- Coordinates: 42°51′09″N 13°55′21″E﻿ / ﻿42.85250°N 13.92250°E
- Country: Italy
- Region: Abruzzo
- Province: Teramo
- Commune: Martinsicuro

Population (2001)
- • Total: 3,661
- Time zone: UTC+1 (CET)
- • Summer (DST): UTC+2 (CEST)

= Villa Rosa, Martinsicuro =

Villa Rosa is a frazione (subdivision) of the town of Martinsicuro, Province of Teramo, in the Abruzzo region of Italy.

== History ==
The town began to develop in the second half of the 19th century with the name of Villa Franchi (they were a family of local landowners). In the early twentieth century it took the name of Villa Rosa.
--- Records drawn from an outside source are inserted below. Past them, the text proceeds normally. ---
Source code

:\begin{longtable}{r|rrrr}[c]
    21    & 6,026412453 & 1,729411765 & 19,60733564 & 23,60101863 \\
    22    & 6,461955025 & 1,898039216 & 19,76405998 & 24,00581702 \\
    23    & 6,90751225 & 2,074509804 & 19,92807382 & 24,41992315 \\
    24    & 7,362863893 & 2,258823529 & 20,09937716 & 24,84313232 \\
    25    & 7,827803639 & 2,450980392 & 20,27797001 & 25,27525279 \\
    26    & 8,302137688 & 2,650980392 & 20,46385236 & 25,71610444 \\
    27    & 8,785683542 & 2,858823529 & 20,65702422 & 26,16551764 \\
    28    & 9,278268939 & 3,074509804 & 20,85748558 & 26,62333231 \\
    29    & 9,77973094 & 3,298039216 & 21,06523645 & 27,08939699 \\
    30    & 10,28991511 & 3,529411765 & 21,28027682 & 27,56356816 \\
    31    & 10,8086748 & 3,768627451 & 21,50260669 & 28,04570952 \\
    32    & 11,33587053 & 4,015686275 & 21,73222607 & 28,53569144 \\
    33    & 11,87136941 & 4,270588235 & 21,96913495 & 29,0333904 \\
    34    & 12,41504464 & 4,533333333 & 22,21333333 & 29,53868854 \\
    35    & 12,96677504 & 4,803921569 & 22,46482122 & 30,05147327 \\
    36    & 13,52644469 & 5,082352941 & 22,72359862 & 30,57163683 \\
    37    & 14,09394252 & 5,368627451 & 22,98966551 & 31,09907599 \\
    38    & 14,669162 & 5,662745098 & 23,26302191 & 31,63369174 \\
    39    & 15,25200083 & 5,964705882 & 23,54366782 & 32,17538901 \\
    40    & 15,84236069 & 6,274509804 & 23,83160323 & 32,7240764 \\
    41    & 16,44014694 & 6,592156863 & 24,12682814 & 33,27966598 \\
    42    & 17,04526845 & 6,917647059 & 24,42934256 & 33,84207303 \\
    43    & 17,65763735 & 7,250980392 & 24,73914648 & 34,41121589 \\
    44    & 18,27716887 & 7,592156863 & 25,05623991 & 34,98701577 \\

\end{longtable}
For a long time it was part of the municipality of Colonnella, and subsequently detaching itself from it together with Martinsicuro in 1963.

== Architecture ==
In the hamlet of Villa Rosa there are a few notable buildings, including Villa Franchi (late 19th century) in Via Roma-Via Petrolini; Villa Franchi (1902) in Via Filzi; Castellaccio Franchi (1850–1860) in C.da Civita; Villa Flaiani (1813–1860) in Via Col di Lana; the so-called Casette Flaiani (early 1900s) in Via Risorgimento.